Work to be completed: Only some lines are wanted. Transcribe, exactly, the lines below from the line with "## Description" up to and including the line with "Membrane Spring Boot Starter".

Source records
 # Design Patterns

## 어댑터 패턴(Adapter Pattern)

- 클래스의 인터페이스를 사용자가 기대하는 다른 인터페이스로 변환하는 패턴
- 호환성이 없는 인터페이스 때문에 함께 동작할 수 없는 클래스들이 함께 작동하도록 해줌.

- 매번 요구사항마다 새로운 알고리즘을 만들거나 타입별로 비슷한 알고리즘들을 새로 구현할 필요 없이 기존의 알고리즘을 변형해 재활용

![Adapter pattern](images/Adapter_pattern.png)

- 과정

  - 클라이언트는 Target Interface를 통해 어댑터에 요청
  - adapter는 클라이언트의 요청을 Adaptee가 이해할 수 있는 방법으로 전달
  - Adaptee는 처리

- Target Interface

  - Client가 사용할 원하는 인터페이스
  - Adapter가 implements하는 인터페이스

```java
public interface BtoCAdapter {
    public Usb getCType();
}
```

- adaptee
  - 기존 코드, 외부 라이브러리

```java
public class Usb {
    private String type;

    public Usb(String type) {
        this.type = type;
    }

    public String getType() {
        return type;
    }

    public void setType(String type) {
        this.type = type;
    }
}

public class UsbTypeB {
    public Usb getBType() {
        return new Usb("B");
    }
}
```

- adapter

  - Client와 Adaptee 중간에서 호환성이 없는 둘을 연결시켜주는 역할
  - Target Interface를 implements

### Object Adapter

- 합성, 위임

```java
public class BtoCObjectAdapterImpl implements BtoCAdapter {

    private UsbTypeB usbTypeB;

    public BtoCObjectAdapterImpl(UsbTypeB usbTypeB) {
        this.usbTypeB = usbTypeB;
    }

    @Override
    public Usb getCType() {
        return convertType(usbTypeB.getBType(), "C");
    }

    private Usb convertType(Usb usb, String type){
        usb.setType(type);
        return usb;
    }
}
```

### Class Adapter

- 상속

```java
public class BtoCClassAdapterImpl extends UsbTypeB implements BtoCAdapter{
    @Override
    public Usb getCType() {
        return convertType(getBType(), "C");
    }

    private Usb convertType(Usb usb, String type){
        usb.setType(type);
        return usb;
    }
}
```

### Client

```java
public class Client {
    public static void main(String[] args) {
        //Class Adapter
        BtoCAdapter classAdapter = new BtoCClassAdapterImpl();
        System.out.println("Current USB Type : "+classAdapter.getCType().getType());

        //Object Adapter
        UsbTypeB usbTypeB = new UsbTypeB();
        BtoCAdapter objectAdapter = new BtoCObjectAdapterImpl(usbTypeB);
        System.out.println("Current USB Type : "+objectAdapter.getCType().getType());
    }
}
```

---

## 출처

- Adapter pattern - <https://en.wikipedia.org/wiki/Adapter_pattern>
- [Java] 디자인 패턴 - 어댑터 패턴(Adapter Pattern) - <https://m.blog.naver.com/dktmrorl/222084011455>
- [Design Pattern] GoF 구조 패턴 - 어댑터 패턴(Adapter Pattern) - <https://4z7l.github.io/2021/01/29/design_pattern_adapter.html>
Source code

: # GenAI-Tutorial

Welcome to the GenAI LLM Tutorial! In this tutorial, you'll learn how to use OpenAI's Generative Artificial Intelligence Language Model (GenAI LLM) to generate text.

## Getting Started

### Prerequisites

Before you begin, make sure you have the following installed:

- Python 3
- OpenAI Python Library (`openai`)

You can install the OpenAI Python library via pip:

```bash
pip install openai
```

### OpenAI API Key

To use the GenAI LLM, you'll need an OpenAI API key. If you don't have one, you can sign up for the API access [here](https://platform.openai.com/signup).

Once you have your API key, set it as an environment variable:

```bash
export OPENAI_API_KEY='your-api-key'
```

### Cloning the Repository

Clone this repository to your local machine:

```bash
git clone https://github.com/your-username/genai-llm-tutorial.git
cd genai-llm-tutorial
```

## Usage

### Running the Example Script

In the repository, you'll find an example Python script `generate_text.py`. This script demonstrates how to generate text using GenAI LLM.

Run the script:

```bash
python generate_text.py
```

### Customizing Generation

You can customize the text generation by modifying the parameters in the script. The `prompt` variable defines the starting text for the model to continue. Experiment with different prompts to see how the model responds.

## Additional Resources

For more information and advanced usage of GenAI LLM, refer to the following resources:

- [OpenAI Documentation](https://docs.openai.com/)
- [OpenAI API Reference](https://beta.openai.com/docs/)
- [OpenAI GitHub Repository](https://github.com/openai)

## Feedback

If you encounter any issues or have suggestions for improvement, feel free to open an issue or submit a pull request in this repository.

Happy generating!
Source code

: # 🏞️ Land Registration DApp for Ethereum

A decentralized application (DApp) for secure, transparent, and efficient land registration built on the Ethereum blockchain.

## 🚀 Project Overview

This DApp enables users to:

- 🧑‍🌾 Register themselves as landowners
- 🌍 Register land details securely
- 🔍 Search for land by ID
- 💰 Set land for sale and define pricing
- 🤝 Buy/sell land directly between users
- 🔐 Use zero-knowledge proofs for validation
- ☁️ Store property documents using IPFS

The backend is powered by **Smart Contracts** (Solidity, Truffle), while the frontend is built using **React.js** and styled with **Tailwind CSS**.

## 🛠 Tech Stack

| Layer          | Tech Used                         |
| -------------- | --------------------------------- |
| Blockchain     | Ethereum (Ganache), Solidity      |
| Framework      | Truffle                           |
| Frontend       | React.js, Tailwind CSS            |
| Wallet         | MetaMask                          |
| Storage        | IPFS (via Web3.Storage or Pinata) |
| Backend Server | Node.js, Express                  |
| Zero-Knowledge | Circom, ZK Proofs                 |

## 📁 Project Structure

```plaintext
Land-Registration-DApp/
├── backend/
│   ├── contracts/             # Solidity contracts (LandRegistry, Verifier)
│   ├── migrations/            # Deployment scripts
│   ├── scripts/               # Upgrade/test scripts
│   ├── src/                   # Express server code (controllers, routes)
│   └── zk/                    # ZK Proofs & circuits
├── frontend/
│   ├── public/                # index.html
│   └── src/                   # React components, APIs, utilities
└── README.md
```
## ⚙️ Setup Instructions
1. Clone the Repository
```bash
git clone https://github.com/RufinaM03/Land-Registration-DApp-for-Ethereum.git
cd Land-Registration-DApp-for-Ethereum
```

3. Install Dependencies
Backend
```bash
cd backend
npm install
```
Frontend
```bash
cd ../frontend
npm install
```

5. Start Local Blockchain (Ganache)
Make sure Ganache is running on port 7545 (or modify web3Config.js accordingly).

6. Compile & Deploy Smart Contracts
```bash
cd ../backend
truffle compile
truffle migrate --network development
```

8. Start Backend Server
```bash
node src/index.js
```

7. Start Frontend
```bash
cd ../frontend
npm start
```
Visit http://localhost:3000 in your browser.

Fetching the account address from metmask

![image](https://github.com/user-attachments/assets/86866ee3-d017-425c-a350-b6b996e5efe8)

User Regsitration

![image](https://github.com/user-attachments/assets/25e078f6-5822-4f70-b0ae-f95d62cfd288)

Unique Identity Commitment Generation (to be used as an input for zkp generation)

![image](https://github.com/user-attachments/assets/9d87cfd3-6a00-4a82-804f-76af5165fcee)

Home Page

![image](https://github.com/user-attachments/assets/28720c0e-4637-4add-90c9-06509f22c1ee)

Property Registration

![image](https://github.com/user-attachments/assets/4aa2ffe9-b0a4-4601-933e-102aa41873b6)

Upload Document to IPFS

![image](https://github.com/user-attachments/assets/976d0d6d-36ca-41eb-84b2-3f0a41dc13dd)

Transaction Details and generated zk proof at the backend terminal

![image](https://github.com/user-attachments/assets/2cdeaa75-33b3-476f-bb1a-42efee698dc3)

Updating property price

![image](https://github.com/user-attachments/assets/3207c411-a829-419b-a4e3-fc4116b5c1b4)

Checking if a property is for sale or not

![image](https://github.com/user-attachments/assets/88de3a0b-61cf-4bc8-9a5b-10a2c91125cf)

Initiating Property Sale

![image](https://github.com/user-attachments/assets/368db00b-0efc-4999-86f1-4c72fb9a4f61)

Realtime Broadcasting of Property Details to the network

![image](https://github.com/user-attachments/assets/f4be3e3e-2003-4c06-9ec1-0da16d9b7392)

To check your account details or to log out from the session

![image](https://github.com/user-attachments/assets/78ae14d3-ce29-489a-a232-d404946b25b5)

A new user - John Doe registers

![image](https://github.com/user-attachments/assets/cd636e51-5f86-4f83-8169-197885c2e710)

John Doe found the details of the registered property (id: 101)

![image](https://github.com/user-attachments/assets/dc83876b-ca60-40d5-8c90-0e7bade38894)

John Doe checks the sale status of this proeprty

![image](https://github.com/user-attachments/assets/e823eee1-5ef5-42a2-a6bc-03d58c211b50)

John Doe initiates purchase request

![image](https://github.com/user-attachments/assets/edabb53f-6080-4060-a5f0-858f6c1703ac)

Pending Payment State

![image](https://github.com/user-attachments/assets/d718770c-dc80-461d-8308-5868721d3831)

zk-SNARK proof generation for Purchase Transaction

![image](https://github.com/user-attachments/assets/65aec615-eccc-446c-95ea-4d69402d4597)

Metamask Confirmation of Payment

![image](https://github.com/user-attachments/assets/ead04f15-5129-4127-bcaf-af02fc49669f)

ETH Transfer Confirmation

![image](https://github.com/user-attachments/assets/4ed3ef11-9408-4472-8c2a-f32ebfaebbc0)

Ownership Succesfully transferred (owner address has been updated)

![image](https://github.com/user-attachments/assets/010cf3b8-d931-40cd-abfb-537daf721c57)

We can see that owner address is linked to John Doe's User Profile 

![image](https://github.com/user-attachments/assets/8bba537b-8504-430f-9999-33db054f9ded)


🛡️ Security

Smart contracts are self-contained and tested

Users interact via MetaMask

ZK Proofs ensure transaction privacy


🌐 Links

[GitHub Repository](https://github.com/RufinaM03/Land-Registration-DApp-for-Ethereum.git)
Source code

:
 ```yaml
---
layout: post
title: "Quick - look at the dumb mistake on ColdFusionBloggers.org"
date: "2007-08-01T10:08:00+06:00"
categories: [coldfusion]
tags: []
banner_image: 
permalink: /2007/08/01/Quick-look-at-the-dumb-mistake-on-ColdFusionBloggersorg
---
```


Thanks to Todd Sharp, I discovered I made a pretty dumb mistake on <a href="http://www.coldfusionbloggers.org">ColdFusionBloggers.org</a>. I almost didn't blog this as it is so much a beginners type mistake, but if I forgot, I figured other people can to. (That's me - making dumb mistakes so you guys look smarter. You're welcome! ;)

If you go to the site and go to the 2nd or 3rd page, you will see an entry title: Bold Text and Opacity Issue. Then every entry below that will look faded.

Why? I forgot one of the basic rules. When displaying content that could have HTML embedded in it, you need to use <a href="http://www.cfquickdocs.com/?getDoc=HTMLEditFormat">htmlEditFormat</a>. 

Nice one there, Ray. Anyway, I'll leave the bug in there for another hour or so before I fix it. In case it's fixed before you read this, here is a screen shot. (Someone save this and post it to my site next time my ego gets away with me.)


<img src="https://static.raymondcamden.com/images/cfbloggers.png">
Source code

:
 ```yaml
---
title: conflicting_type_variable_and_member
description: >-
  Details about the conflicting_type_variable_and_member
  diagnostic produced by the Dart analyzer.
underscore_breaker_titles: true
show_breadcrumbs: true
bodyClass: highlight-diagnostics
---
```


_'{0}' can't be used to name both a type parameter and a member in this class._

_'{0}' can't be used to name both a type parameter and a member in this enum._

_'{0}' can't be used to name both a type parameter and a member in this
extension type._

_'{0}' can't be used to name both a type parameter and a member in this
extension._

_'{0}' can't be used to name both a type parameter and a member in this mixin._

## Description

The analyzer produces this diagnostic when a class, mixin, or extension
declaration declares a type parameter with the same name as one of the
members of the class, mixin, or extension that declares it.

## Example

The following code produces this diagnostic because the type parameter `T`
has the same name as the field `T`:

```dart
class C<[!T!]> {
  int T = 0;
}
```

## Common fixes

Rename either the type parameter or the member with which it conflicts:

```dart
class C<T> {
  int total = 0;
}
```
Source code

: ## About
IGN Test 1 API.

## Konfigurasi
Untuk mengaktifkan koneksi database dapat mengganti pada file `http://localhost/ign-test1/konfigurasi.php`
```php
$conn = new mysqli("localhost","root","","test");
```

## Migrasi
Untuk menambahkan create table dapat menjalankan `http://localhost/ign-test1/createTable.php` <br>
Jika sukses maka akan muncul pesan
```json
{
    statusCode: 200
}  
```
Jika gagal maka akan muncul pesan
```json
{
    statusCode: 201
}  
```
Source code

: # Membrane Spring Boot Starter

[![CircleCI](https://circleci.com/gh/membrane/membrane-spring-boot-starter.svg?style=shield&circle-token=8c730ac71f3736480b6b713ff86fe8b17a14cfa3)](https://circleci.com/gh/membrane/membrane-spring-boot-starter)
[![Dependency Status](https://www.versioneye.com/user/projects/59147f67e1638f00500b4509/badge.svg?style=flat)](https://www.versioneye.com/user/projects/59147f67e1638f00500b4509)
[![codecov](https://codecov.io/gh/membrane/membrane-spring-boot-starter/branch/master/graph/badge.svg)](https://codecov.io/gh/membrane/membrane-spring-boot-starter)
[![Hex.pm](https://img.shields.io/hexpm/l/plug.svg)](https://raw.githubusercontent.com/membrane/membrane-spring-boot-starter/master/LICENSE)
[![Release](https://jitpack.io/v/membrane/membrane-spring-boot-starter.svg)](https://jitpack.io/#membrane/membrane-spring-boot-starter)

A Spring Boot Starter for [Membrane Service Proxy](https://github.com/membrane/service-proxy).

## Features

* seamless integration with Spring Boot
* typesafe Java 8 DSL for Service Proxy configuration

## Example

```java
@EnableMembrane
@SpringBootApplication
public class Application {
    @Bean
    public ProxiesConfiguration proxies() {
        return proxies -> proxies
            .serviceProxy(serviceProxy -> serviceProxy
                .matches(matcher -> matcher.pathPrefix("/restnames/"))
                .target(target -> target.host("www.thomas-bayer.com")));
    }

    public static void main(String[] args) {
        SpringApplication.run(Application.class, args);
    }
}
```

Solution:
## Description

The analyzer produces this diagnostic when a class, mixin, or extension
declaration declares a type parameter with the same name as one of the
members of the class, mixin, or extension that declares it.

## Example

The following code produces this diagnostic because the type parameter `T`
has the same name as the field `T`:

```dart
class C<[!T!]> {
  int T = 0;
}
```

## Common fixes

Rename either the type parameter or the member with which it conflicts:

```dart
class C<T> {
  int total = 0;
}
```
Source code

: ## About
IGN Test 1 API.

## Konfigurasi
Untuk mengaktifkan koneksi database dapat mengganti pada file `http://localhost/ign-test1/konfigurasi.php`
```php
$conn = new mysqli("localhost","root","","test");
```

## Migrasi
Untuk menambahkan create table dapat menjalankan `http://localhost/ign-test1/createTable.php` <br>
Jika sukses maka akan muncul pesan
```json
{
    statusCode: 200
}  
```
Jika gagal maka akan muncul pesan
```json
{
    statusCode: 201
}  
```
Source code

: # Membrane Spring Boot Starter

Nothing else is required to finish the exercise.